A Grain of Wheat
A sermon by Revd Dr Alastair McKay
Readings for this service: John 12:20-33
When it comes to thinking about death, we have a straight choice: either we can pretend our death will never happen; or we can face our death head on. Our gospel reading sees Jesus coming face to face with what awaits him. His hour has come. And now he faces the prospect of his own death. Death is of course something which we all have to face. But in our death-denying culture, most of us do our best to avoid it. This morning I want to explore something of what might be involved in facing death head on. And I want to start by reflecting on the life of Rubin Carter.
Rubin Carter was born in 1937 in the state of New Jersey, on the east coast of the United States. When he was 12 years old, Rubin witnessed a white man molesting one of his friends. He reacted violently, and stabbed the man in the arm, with a knife.

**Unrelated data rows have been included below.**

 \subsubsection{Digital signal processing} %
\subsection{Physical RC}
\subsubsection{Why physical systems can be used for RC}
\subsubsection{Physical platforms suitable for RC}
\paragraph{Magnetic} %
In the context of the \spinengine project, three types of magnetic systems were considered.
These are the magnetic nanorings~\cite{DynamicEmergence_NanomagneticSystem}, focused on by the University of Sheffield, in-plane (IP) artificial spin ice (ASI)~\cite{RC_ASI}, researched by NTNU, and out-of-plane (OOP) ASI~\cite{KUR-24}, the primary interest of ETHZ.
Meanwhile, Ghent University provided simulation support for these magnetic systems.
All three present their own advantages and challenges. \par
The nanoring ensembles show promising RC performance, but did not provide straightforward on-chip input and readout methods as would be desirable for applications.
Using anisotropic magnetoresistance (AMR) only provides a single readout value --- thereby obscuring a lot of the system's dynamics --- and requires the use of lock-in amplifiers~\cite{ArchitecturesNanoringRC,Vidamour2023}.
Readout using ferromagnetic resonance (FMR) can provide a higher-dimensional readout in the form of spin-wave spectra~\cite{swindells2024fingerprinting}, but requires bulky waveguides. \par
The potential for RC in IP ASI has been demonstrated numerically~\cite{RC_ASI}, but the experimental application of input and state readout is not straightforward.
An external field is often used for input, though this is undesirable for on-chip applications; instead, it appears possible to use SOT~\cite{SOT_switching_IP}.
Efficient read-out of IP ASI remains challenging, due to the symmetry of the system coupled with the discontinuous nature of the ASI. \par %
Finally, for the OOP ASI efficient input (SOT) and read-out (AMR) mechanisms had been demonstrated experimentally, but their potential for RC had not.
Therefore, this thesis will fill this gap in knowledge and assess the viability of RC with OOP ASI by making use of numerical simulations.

The authorities – who were all white – condemned him, and despatched young Rubin to borstal for six years. After his release, Rubin again found himself on the wrong side of the law, and this time he was sentenced to four years in an adult jail. After coming out of prison, what was Rubin going to do? It was then that he took up boxing. And through boxing Rubin found that he could channel the deep anger he felt about his life, and his anger at the prejudice the African-American community suffered at the hands of white people. And Rubin was so good at boxing that he turned professional at the age of 24, and started to build a successful career in the boxing ring. Thanks to his lightning-fast fists, he became known by the nickname of ‘The Hurricane.’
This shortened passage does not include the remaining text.